__Items from a dataset__.
◆ ◆ ◆ ◆ ◆
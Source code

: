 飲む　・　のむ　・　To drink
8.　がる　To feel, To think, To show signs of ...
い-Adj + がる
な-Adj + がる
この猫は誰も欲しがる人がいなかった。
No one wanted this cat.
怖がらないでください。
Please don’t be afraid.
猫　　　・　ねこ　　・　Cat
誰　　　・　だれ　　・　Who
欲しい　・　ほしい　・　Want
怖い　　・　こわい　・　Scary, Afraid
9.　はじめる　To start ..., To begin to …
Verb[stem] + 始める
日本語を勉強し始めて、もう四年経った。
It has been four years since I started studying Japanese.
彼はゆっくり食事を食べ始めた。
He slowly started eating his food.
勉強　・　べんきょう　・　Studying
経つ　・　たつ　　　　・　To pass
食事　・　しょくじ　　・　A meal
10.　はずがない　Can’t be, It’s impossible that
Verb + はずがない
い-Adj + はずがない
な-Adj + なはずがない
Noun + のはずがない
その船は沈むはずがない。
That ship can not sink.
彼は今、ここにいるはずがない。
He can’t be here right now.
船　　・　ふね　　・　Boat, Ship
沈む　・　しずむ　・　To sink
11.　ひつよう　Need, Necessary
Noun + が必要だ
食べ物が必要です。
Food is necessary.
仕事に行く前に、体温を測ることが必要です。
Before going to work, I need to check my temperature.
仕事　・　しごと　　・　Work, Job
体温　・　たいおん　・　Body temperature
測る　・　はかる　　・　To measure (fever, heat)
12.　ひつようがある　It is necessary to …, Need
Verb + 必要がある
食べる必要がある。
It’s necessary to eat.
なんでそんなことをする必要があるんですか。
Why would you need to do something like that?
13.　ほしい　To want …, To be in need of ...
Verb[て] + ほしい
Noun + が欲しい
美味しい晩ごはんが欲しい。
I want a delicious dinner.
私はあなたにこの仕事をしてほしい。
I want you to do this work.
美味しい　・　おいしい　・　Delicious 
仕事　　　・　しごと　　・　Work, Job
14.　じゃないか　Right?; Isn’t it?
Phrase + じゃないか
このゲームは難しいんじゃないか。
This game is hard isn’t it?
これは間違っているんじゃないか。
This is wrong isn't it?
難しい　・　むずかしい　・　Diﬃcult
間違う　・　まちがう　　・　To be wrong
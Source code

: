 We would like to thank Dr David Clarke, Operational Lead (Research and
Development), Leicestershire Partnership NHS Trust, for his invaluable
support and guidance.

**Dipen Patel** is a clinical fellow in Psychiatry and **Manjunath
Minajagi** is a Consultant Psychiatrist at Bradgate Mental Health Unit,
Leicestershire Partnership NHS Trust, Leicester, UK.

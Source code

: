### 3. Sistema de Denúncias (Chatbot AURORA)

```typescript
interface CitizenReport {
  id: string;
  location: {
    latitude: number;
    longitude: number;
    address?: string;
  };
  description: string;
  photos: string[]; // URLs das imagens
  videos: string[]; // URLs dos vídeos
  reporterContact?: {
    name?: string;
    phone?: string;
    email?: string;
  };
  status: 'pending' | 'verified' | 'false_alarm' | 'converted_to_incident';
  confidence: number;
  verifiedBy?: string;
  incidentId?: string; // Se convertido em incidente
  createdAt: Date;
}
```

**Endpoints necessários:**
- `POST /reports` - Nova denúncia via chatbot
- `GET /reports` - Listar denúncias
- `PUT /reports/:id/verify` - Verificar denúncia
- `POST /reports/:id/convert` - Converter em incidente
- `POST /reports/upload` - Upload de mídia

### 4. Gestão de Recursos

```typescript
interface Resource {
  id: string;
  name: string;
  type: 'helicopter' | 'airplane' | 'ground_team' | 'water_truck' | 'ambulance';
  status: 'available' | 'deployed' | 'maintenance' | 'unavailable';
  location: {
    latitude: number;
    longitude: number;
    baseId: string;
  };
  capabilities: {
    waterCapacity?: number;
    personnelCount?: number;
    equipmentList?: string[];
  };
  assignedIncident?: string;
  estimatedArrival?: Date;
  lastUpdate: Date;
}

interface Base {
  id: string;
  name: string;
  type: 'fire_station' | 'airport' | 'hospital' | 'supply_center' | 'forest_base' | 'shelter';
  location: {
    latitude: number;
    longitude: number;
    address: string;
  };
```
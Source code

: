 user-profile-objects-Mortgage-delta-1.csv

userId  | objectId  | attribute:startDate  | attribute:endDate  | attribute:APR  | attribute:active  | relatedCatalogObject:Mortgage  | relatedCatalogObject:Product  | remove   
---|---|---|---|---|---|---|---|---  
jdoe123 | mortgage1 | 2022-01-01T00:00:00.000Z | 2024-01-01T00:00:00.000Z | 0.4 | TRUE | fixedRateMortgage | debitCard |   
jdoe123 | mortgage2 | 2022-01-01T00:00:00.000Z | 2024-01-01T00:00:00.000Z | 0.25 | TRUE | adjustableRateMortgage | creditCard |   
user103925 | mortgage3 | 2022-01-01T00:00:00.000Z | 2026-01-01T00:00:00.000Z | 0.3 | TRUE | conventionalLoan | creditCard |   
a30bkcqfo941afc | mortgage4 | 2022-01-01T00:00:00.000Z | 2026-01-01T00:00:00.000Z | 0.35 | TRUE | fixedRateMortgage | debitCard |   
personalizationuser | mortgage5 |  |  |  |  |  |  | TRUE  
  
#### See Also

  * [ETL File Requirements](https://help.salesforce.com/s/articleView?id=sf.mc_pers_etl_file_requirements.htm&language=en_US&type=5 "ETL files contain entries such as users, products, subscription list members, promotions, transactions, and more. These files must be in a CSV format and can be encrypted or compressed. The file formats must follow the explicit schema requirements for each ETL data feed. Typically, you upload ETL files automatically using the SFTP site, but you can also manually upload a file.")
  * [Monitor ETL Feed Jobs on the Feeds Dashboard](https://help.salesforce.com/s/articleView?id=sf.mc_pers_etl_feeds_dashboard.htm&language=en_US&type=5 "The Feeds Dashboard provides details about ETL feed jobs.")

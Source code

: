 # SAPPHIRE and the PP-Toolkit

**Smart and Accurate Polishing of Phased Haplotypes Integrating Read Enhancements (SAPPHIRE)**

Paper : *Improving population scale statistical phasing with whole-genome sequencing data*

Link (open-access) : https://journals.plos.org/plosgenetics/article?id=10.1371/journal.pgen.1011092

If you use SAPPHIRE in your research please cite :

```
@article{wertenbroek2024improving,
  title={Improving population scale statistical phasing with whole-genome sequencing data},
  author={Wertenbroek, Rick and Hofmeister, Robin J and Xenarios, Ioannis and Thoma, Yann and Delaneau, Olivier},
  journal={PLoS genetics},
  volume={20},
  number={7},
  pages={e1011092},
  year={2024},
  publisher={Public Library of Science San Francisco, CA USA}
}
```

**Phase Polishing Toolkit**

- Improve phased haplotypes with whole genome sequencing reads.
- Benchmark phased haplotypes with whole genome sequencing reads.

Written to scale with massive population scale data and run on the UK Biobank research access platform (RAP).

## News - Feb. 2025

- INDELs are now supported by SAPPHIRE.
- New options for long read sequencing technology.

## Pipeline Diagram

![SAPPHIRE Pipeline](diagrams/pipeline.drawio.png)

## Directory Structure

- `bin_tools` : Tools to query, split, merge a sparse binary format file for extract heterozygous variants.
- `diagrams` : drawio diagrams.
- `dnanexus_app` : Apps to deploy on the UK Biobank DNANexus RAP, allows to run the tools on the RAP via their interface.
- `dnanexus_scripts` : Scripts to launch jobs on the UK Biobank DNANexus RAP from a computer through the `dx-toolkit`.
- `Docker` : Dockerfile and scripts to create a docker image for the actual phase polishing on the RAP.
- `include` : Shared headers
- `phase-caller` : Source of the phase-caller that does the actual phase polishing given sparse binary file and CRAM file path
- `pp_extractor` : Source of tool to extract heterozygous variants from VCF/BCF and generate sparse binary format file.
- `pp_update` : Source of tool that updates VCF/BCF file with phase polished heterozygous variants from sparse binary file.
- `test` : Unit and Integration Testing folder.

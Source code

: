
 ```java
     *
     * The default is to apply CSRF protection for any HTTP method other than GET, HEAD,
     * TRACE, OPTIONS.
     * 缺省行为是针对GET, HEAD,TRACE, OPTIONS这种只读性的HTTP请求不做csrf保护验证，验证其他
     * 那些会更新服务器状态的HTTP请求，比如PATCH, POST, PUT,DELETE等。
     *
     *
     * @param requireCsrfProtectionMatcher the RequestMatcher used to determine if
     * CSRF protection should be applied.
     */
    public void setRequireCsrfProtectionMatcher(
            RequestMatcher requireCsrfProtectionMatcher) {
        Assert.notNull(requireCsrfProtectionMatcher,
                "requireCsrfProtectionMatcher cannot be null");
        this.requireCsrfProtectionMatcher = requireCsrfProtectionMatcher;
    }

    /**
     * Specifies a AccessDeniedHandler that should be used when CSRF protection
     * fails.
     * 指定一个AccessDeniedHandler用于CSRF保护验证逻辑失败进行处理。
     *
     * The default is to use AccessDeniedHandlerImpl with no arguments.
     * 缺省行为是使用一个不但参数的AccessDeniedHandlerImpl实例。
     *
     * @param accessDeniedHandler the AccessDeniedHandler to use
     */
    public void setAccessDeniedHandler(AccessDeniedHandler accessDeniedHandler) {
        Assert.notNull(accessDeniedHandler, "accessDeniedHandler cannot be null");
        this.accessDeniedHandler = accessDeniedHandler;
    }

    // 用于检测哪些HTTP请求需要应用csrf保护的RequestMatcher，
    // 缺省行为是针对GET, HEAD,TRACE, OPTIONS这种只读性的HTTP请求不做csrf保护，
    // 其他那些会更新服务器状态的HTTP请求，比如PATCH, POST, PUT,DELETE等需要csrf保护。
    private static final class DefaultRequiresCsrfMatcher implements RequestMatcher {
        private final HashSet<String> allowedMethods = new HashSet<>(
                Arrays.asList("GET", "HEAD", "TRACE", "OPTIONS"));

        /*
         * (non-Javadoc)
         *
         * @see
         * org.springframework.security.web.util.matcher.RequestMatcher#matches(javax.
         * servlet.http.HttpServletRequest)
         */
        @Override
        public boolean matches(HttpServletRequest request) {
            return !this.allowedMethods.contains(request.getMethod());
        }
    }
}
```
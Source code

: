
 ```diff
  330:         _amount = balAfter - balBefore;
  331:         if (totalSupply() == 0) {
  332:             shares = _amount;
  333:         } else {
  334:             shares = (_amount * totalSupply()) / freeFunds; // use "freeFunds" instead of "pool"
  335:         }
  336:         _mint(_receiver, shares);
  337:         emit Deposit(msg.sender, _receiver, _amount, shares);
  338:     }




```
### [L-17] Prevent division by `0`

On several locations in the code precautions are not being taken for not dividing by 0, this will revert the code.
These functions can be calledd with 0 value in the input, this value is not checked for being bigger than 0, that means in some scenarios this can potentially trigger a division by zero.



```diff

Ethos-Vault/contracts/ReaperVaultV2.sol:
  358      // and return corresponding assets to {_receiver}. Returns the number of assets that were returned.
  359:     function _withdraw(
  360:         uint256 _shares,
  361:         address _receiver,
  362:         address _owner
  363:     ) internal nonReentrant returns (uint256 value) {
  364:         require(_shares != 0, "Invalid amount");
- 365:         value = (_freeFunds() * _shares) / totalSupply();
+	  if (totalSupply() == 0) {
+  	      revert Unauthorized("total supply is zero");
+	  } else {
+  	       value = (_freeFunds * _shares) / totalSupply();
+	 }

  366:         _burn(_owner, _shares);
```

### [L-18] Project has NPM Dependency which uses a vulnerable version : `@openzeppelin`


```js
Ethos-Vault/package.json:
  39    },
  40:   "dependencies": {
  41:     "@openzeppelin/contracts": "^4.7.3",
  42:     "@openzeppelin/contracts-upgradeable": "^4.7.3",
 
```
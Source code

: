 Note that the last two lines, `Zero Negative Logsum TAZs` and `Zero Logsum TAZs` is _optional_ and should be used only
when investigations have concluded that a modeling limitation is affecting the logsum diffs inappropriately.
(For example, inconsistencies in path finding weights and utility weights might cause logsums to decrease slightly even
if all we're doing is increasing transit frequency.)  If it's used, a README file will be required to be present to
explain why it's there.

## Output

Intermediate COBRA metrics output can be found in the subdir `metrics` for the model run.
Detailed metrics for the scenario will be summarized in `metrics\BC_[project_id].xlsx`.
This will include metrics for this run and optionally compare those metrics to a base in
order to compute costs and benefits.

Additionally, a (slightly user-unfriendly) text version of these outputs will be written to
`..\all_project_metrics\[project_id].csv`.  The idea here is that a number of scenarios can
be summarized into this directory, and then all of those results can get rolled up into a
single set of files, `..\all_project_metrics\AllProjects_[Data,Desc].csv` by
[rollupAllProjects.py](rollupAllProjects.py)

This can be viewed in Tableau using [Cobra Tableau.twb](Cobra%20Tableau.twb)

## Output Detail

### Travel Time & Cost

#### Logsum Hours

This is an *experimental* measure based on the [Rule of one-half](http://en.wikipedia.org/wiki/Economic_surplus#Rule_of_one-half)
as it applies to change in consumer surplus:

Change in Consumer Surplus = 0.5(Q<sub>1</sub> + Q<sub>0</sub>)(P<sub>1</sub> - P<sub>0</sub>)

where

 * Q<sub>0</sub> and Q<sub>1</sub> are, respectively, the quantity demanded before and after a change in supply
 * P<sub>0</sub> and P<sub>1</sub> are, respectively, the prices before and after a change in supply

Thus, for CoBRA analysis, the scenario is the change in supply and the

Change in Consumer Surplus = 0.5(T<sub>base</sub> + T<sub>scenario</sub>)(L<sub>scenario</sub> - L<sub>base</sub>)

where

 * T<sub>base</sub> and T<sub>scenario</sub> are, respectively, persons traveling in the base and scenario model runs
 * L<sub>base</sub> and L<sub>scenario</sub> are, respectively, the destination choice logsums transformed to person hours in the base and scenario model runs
◆ ◆ ◆ ◆ ◆
The response must hold only the lines above from the line with "files contain entries" through the line with "Read Enhancements (SAPPHIRE)**", each copied exactly, both ends kept.

  * [ETL File Requirements](https://help.salesforce.com/s/articleView?id=sf.mc_pers_etl_file_requirements.htm&language=en_US&type=5 "ETL files contain entries such as users, products, subscription list members, promotions, transactions, and more. These files must be in a CSV format and can be encrypted or compressed. The file formats must follow the explicit schema requirements for each ETL data feed. Typically, you upload ETL files automatically using the SFTP site, but you can also manually upload a file.")
  * [Monitor ETL Feed Jobs on the Feeds Dashboard](https://help.salesforce.com/s/articleView?id=sf.mc_pers_etl_feeds_dashboard.htm&language=en_US&type=5 "The Feeds Dashboard provides details about ETL feed jobs.")

Source code

: # SAPPHIRE and the PP-Toolkit

**Smart and Accurate Polishing of Phased Haplotypes Integrating Read Enhancements (SAPPHIRE)**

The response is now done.